Como os cachorros lidam com a perda de um irmão

Saudades dos três juntinhos.
Saudades dos três juntinhos.

Quase um mês depois que a DJ partiu, ainda estamos com muita dificuldade de lidar com a ausência dela, mas tentando tocar a nossa rotina, afinal há outras vidinhas que dependem de nós. Uma das perguntas mais frequentes que me fazem é: “Como o Theo e o Toddy estão lidando com a perda da irmã?”

Naturalmente, a gente tenta humanizar as reações dos cachorros, mas fato é que, muitas vezes, as reações que eles apresentam diante das situações são muito diferentes das nossas. Apesar da nossa tristeza, os dois não demonstraram sinais de depressão com a perda da irmã. Nos primeiros dias, quando chorávamos eles ficavam ao nosso lado. Sabe aquele comportamento fofo dos peludos quando estamos tristes? Então, era assim. No entanto, eles continuaram brincando, comendo e latindo como sempre fizeram.

Fui atrás, então, de explicações sobre como os cães costumam reagir ao luto, e as respostas que encontrei foram que sim os cachorros podem ficar deprimidos com uma perda, mas que nem todos reagem da mesma maneira. Segundo o livro “Os cães sonham?”, do Stanley Coren, hoje a maioria dos veterinários aceita que os cachorros têm emoções e podem sofrer os mesmos problemas emocionais que os humanos, entre eles a depressão. Uma das causas externas que podem de deixar o cão deprimido é justamente a perda do dono ou de outro cachorro. Aliás essa é a causa mais relatada aos veterinários.

Os sintomas

Entre os sintomas mais comuns nos animais deprimidos estão reagir a situações estressantes latindo, salivando ou destruindo. Outros indícios, de acordo com o livro “Cão de Família”, da Alida Gerger e do Alexandre Rossi, são isolamento, dormir demais e inatividade.
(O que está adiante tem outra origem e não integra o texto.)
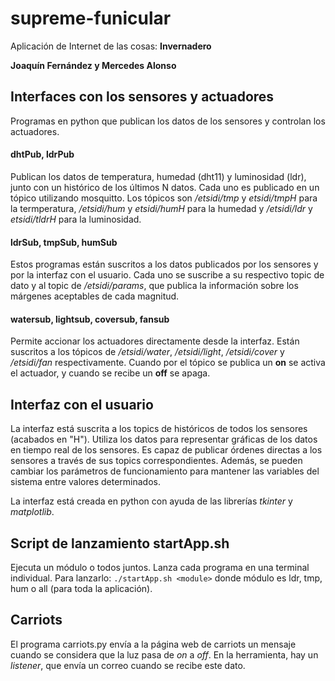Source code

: # supreme-funicular

Aplicación de Internet de las cosas: **Invernadero**

**Joaquín Fernández y Mercedes Alonso**

## Interfaces con los sensores y actuadores
Programas en python que publican los datos de los sensores y controlan los actuadores.

#### dhtPub, ldrPub
Publican los datos de temperatura, humedad (dht11) y luminosidad (ldr), junto con un histórico de los últimos N datos. Cada uno es publicado en un tópico utilizando mosquitto. Los tópicos son */etsidi/tmp* y *etsidi/tmpH* para la termperatura, */etsidi/hum* y *etsidi/humH* para la humedad y */etsidi/ldr* y *etsidi/tldrH* para la luminosidad.

#### ldrSub, tmpSub, humSub
Estos programas están suscritos a los datos publicados por los sensores y por la interfaz con el usuario. Cada uno se suscribe a su respectivo topic de dato y al topic de */etsidi/params*, que publica la información sobre los márgenes aceptables de cada magnitud.

#### watersub, lightsub, coversub, fansub
Permite accionar los actuadores directamente desde la interfaz. Están suscritos a los tópicos de */etsidi/water*, */etsidi/light*, */etsidi/cover* y */etsidi/fan* respectivamente. Cuando por el tópico se publica un **on** se activa el actuador, y cuando se recibe un **off** se apaga.

## Interfaz con el usuario
La interfaz está suscrita a los topics de históricos de todos los sensores (acabados en "H"). Utiliza los datos para representar gráficas de los datos en tiempo real de los sensores. Es capaz de publicar órdenes directas a los sensores a través de sus topics correspondientes. Además, se pueden cambiar los parámetros de funcionamiento para mantener las variables del sistema entre valores determinados.

La interfaz está creada en python con ayuda de las librerías *tkinter* y *matplotlib*.


## Script de lanzamiento startApp.sh
Ejecuta un módulo o todos juntos. Lanza cada programa en una terminal individual. Para lanzarlo: `./startApp.sh <module>`
donde módulo es ldr, tmp, hum o all (para toda la aplicación).

## Carriots
El programa carriots.py envía a la página web de carriots un mensaje cuando se considera que la luz pasa de *on* a *off*. En la herramienta, hay un *listener*, que envía un correo cuando se recibe este dato.
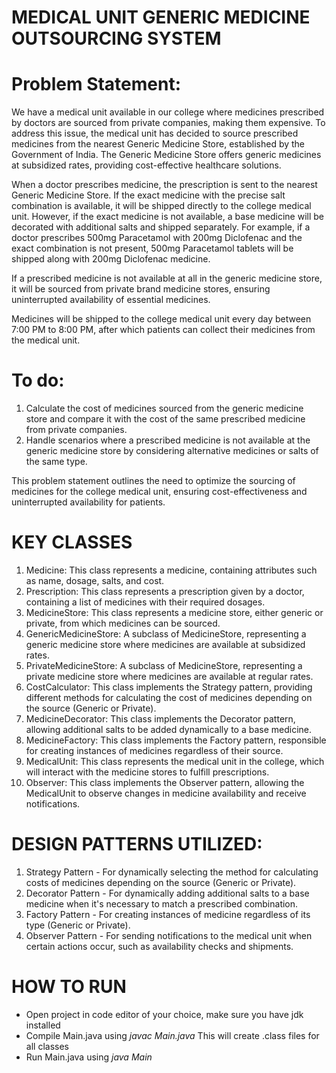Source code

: # MEDICAL UNIT GENERIC MEDICINE OUTSOURCING SYSTEM

# Problem Statement:

We have a medical unit available in our college where medicines prescribed by doctors are sourced from private companies, making them expensive. To address this issue, the medical unit has decided to source prescribed medicines from the nearest Generic Medicine Store, established by the Government of India. The Generic Medicine Store offers generic medicines at subsidized rates, providing cost-effective healthcare solutions.

When a doctor prescribes medicine, the prescription is sent to the nearest Generic Medicine Store. If the exact medicine with the precise salt combination is available, it will be shipped directly to the college medical unit. However, if the exact medicine is not available, a base medicine will be decorated with additional salts and shipped separately. For example, if a doctor prescribes 500mg Paracetamol with 200mg Diclofenac and the exact combination is not present, 500mg Paracetamol tablets will be shipped along with 200mg Diclofenac medicine.

If a prescribed medicine is not available at all in the generic medicine store, it will be sourced from private brand medicine stores, ensuring uninterrupted availability of essential medicines.

Medicines will be shipped to the college medical unit every day between 7:00 PM to 8:00 PM, after which patients can collect their medicines from the medical unit.

# To do:

1. Calculate the cost of medicines sourced from the generic medicine store and compare it with the cost of the same prescribed medicine from private companies.
2. Handle scenarios where a prescribed medicine is not available at the generic medicine store by considering alternative medicines or salts of the same type.

This problem statement outlines the need to optimize the sourcing of medicines for the college medical unit, ensuring cost-effectiveness and uninterrupted availability for patients.

# KEY CLASSES

1. Medicine: This class represents a medicine, containing attributes such as name, dosage, salts, and cost.
2. Prescription: This class represents a prescription given by a doctor, containing a list of medicines with their required dosages.
3. MedicineStore: This class represents a medicine store, either generic or private, from which medicines can be sourced.
4. GenericMedicineStore: A subclass of MedicineStore, representing a generic medicine store where medicines are available at subsidized rates.
5. PrivateMedicineStore: A subclass of MedicineStore, representing a private medicine store where medicines are available at regular rates.
6. CostCalculator: This class implements the Strategy pattern, providing different methods for calculating the cost of medicines depending on the source (Generic or Private).
7. MedicineDecorator: This class implements the Decorator pattern, allowing additional salts to be added dynamically to a base medicine.
8. MedicineFactory: This class implements the Factory pattern, responsible for creating instances of medicines regardless of their source.
9. MedicalUnit: This class represents the medical unit in the college, which will interact with the medicine stores to fulfill prescriptions.
10. Observer: This class implements the Observer pattern, allowing the MedicalUnit to observe changes in medicine availability and receive notifications.

# DESIGN PATTERNS UTILIZED:

1. Strategy Pattern - For dynamically selecting the method for calculating costs of medicines depending on the source (Generic or Private).
2. Decorator Pattern - For dynamically adding additional salts to a base medicine when it's necessary to match a prescribed combination.
3. Factory Pattern - For creating instances of medicine regardless of its type (Generic or Private).
4. Observer Pattern - For sending notifications to the medical unit when certain actions occur, such as availability checks and shipments.

# HOW TO RUN

- Open project in code editor of your choice, make sure you have jdk installed
- Compile Main.java using
  _javac Main.java_
  This will create .class files for all classes
- Run Main.java using
  _java Main_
O tratamento para depressão pode incluir medicamentos e mudanças na rotina, com a inclusão de novas brincadeiras, exercícios e enriquecimento ambiental. A ideia é estimular o cão para que ele abandone os comportamentos depressivos.

A boa notícia é que é raro que a depressão nos cachorros dure muito tempo. Se o pai ou mãe do peludinho o ajudarem a sair dessa a recuperação tende ainda a ser mais rápida.

 

6 comentários

  1. Eles sentem muito. Aqui em casa tivemos a prova com o falecimento do meu irmão (humano…) meus irmão de 4 patas (2) ficaram cabisbaixo, jururus. Sempre que chegava alguém lá em casa, eles faziam um estardalhaço, latiam, um verdadeiro fiasco, para deixar eles onde não pudessem ir pra sala, era um sacrifício, no dia do falecimento do meu irmão, eles ficaram tão tristes que foram pro cantinho deles, chegou muita gente lá em casa e eles não fizeram nenhuma menção de latir, eles entenderam a situação que estávamos passando, e ficaram assim por um bom tempo, tristonhos…

  2. Eu tive duas poodles, a Yanka e a Jully, elas foram inseparáveis por 14 anos, ficavam sozinhas em casa durante a tarde e os vizinhos sempre elogiavam que não se ouvia um latido…quando a Yanka faleceu, a Jully mudou totalmente o comportamento, uivava quando ficava sozinha, ficou super carente…mudamos para o prédio da minha tia, para que ela nos ajudasse quando precisássemos sair e foi assim até seus 17 anos, nunca mais ela se comportou normalmente, mesmo com a chega de outras irmãs peludas…

  3. Meus sentimentos, nossa que triste:(
    Acompanhei um pouco a história da DJ e pensava que ela estava muito bem, pois a minha não resistiu a tanto tempo a quimio. Jurava que ela ficaria curada. Nossa.